Pensa che secondo una recente statistica più del 90% degli acquisti online viene condizionato dalle recensioni lasciate da altri utenti!

Bias cognitivi di framing

Il bias di framing è strettamente correlato al contesto, alla cornice (da qui la derivazione del termine frame) in cui siamo immersi e dove riceviamo determinate informazioni.

 L’effetto framing inquadra la nostra mente influenzandone gli stimoli e gli input cognitivi. È un processo estremamente importante per l’attuazione delle strategie di marketing. 

Se ti fermi un attimo, non ti sarà difficile constatare quanto siamo costantemente immersi in una o più cornici di riferimento attraverso le immagini, le parole o le sensazioni.

Pensa ad esempio a un qualsiasi spot che pubblicizza un’automobile. Ti troverai davanti a paesaggi sconfinati che ti daranno la percezione della sostenibilità e dell’energia (esempio di immagine).

E le parole? Facciamo un esempio pratico:

Lo yogurt PincoPallo ha il 10% di grassi

O forse dovrei dire Lo yogurt PincoPallo è privo di grassi per il 90%?
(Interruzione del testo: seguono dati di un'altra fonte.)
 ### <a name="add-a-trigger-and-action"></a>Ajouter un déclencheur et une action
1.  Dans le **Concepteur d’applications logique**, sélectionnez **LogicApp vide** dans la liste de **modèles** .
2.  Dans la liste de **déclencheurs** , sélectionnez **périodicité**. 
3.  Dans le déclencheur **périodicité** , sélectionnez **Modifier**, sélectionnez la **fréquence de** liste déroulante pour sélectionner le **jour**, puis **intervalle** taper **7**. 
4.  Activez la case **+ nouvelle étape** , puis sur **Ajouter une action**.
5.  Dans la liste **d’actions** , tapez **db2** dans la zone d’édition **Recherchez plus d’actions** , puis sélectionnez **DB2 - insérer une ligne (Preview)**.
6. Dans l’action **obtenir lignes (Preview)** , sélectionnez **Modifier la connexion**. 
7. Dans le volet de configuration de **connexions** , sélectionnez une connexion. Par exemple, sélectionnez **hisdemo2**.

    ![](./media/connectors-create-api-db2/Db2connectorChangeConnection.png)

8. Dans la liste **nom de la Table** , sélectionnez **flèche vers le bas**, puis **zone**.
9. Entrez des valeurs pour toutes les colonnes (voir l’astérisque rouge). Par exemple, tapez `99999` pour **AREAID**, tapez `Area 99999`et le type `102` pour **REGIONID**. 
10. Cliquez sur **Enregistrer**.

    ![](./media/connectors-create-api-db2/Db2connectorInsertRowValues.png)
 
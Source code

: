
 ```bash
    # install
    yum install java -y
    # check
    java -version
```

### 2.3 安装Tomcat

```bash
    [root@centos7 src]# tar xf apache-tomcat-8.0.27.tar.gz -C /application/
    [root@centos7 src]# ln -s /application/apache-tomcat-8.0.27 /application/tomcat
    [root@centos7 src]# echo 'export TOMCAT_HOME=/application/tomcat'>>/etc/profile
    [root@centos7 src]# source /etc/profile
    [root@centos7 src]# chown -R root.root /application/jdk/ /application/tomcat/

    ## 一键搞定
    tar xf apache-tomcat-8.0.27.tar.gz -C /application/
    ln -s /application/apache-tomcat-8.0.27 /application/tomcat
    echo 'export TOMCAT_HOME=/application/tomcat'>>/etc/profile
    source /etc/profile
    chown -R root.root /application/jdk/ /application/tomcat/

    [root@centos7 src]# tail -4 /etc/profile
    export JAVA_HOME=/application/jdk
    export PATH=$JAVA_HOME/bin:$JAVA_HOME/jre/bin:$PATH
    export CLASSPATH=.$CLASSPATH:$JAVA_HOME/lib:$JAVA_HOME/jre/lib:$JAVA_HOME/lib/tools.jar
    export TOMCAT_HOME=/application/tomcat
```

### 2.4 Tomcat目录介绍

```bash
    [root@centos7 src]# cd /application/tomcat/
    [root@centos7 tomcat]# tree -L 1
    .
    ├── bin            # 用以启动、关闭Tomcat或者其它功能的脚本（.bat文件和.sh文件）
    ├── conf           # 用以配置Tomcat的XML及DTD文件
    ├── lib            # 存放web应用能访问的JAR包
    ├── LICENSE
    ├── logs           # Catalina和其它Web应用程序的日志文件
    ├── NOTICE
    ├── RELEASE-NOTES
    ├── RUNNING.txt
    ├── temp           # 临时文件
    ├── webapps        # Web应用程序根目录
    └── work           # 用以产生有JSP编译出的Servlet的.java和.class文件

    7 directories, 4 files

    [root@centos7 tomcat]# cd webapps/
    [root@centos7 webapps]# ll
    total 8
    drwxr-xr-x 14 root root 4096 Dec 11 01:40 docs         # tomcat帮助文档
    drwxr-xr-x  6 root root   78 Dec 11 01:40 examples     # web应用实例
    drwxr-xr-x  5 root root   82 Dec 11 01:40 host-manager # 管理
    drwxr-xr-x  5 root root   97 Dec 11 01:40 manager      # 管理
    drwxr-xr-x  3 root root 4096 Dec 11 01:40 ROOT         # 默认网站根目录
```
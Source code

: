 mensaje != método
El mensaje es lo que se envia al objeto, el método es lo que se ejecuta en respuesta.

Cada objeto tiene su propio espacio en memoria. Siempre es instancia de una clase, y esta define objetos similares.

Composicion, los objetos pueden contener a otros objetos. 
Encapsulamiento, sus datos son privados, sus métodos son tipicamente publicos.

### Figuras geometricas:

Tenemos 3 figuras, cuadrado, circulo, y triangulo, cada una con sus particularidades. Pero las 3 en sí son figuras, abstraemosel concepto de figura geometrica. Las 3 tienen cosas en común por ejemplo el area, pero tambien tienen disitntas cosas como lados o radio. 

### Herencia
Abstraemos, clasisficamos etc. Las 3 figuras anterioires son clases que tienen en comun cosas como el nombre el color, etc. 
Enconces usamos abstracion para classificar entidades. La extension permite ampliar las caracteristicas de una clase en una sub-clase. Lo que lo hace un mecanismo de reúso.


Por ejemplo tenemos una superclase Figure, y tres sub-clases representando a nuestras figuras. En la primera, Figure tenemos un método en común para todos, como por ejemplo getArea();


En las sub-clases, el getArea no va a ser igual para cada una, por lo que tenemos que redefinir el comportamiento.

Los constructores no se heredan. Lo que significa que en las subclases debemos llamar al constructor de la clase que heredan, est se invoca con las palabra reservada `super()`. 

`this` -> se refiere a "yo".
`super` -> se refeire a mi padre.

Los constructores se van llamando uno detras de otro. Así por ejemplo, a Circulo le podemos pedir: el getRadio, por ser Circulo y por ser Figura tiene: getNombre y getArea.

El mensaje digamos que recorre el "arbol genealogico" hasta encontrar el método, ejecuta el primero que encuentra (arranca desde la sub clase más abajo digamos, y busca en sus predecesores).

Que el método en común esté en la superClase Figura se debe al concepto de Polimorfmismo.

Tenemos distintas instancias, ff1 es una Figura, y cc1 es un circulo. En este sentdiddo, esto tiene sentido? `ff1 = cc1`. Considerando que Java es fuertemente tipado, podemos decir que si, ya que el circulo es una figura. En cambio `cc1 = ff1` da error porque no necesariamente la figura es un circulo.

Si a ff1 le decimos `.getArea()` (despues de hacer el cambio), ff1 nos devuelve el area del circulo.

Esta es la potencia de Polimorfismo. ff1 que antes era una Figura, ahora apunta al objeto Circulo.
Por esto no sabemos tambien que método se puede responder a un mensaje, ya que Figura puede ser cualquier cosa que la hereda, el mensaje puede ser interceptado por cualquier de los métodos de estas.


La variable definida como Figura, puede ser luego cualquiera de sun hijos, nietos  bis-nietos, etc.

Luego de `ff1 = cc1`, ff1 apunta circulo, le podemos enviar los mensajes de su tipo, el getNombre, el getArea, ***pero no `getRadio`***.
È evidente che il concetto è lo stesso ma la percezione è diversa. Il consumatore sarà portato a scegliere il prodotto presentato privo di grassi per il 90% piuttosto che quello che evidenzia la percentuale di grassi contenuti. Questo perchè la percezione numerica sottolinea il punto di forza del prodotto. L’azienda adotterà pertanto una strategia di comunicazione con un copy persuasivo pensato ad hoc per far risaltare la percentuale light del prodotto.

Perché sono importanti nel marketing

I bias cognitivi, l’abbiamo detto, sono una risorsa importante per veicolare le scelte di acquisto degli utenti.

Chi si occupa di marketing non può prescindere dai processi di valutazione del proprio pubblico. La materia che più nello specifico si interessa di ciò è il neuromarketing. Si occupa di studiare i processi psicologici e cognitivi delle persone. Per comprendere sia i meccanismi delle scelte di acquisto, che le reazioni derivanti dagli stimoli generati dalla comunicazione del prodotto, dal brand e dalla pubblicità. 

Capire il funzionano dei bias cognitivi significa anticipare le necessità del pubblico di riferimento e prevederne il comportamento. Questo per le aziende si traduce in:

– maggiore consapevolezza del proprio pubblico
– sviluppo di una strategia di marketing customizzata ed efficace

Pensiamo ad esempio al design e all’arredamento di un negozio o alla scelta di un copy impattante per il lancio di un nuovo prodotto. Non sono scelte dettate dal caso o dalla fantasia del momento. Ma obiettivi mirati che orientano l’utente all’acquisto, il più delle volte attraverso la Gentle Nudge, una spinta gentile che l’azienda attua sull’utente per portarlo a fare ciò che essa vuole.

Conclusioni

I bias cognitivi ti hanno fatto scoprire un nuovo mondo?

Ti senti pronto a riconoscere gli aspetti psicologici su cui fanno leva le aziende?

Sfruttare i bias cognitivi è importante ma lo è altrettanto l’aspetto etico. Non dobbiamo confondere la persuasione con il raggiro. Un esempio eclatante sono le fake news!

Manipolare il pubblico non è etico né corretto, i bias cognitivi possono essere un valido strumento per stimolare le scelte del pubblico verso un determinato obiettivo. Ma non va mai persa di vista la finalità del prodotto o servizio che l’azienda vuole dare. E, cosa fondamentale, non dobbiamo dimenticare che il vero goal di un’impresa è saper instaurare un rapporto duraturo, intimo e privilegiato con la propria audience.

Mi auguro di averti aiutato a capire meglio cosa sono i bias cognitivi e averti dato un valido strumento per districarti dal mare magnum delle strategie di marketing.